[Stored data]
BEGIN

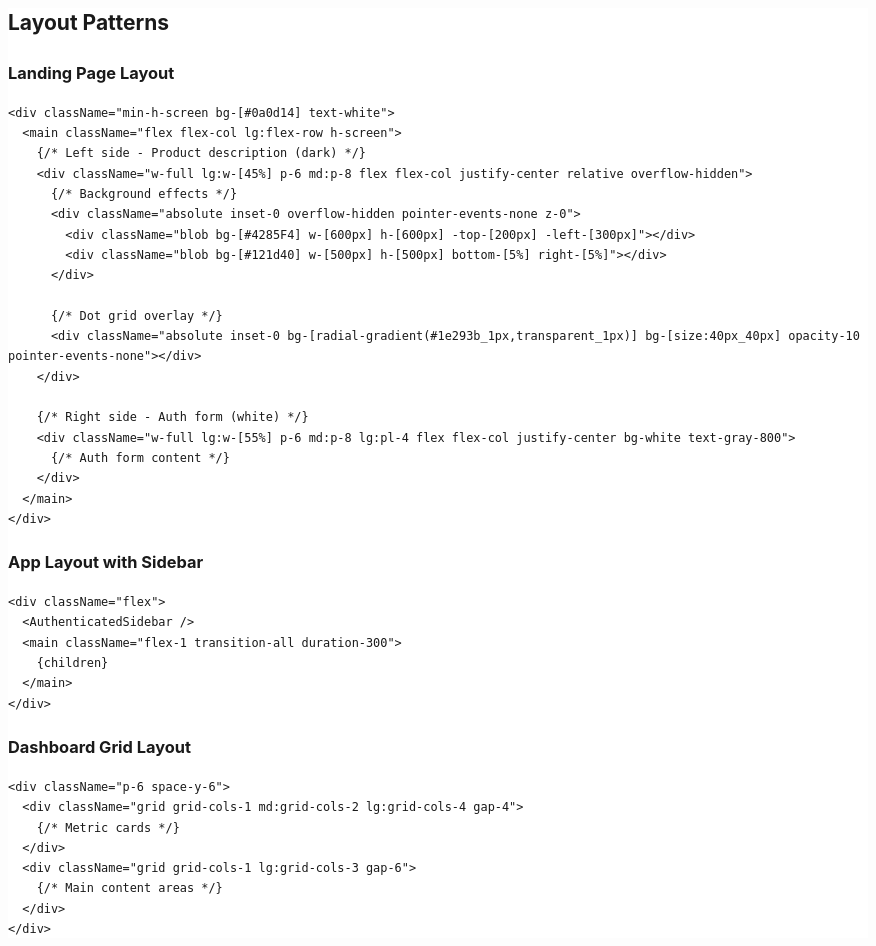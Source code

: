 ## Layout Patterns

### Landing Page Layout
```tsx
<div className="min-h-screen bg-[#0a0d14] text-white">
  <main className="flex flex-col lg:flex-row h-screen">
    {/* Left side - Product description (dark) */}
    <div className="w-full lg:w-[45%] p-6 md:p-8 flex flex-col justify-center relative overflow-hidden">
      {/* Background effects */}
      <div className="absolute inset-0 overflow-hidden pointer-events-none z-0">
        <div className="blob bg-[#4285F4] w-[600px] h-[600px] -top-[200px] -left-[300px]"></div>
        <div className="blob bg-[#121d40] w-[500px] h-[500px] bottom-[5%] right-[5%]"></div>
      </div>
      
      {/* Dot grid overlay */}
      <div className="absolute inset-0 bg-[radial-gradient(#1e293b_1px,transparent_1px)] bg-[size:40px_40px] opacity-10 pointer-events-none"></div>
    </div>
    
    {/* Right side - Auth form (white) */}
    <div className="w-full lg:w-[55%] p-6 md:p-8 lg:pl-4 flex flex-col justify-center bg-white text-gray-800">
      {/* Auth form content */}
    </div>
  </main>
</div>
```

### App Layout with Sidebar
```tsx
<div className="flex">
  <AuthenticatedSidebar />
  <main className="flex-1 transition-all duration-300">
    {children}
  </main>
</div>
```

### Dashboard Grid Layout
```tsx
<div className="p-6 space-y-6">
  <div className="grid grid-cols-1 md:grid-cols-2 lg:grid-cols-4 gap-4">
    {/* Metric cards */}
  </div>
  <div className="grid grid-cols-1 lg:grid-cols-3 gap-6">
    {/* Main content areas */}
  </div>
</div>
```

END

**ACTIVITY:**
The records above need to be restated word for word, with the pictures left out.

**PROBLEM SOLUTION:**
Source code

: ## Layout Patterns

### Landing Page Layout
```tsx
<div className="min-h-screen bg-[#0a0d14] text-white">
  <main className="flex flex-col lg:flex-row h-screen">
    {/* Left side - Product description (dark) */}
    <div className="w-full lg:w-[45%] p-6 md:p-8 flex flex-col justify-center relative overflow-hidden">
      {/* Background effects */}
      <div className="absolute inset-0 overflow-hidden pointer-events-none z-0">
        <div className="blob bg-[#4285F4] w-[600px] h-[600px] -top-[200px] -left-[300px]"></div>
        <div className="blob bg-[#121d40] w-[500px] h-[500px] bottom-[5%] right-[5%]"></div>
      </div>
      
      {/* Dot grid overlay */}
      <div className="absolute inset-0 bg-[radial-gradient(#1e293b_1px,transparent_1px)] bg-[size:40px_40px] opacity-10 pointer-events-none"></div>
    </div>
    
    {/* Right side - Auth form (white) */}
    <div className="w-full lg:w-[55%] p-6 md:p-8 lg:pl-4 flex flex-col justify-center bg-white text-gray-800">
      {/* Auth form content */}
    </div>
  </main>
</div>
```

### App Layout with Sidebar
```tsx
<div className="flex">
  <AuthenticatedSidebar />
  <main className="flex-1 transition-all duration-300">
    {children}
  </main>
</div>
```

### Dashboard Grid Layout
```tsx
<div className="p-6 space-y-6">
  <div className="grid grid-cols-1 md:grid-cols-2 lg:grid-cols-4 gap-4">
    {/* Metric cards */}
  </div>
  <div className="grid grid-cols-1 lg:grid-cols-3 gap-6">
    {/* Main content areas */}
  </div>
</div>
```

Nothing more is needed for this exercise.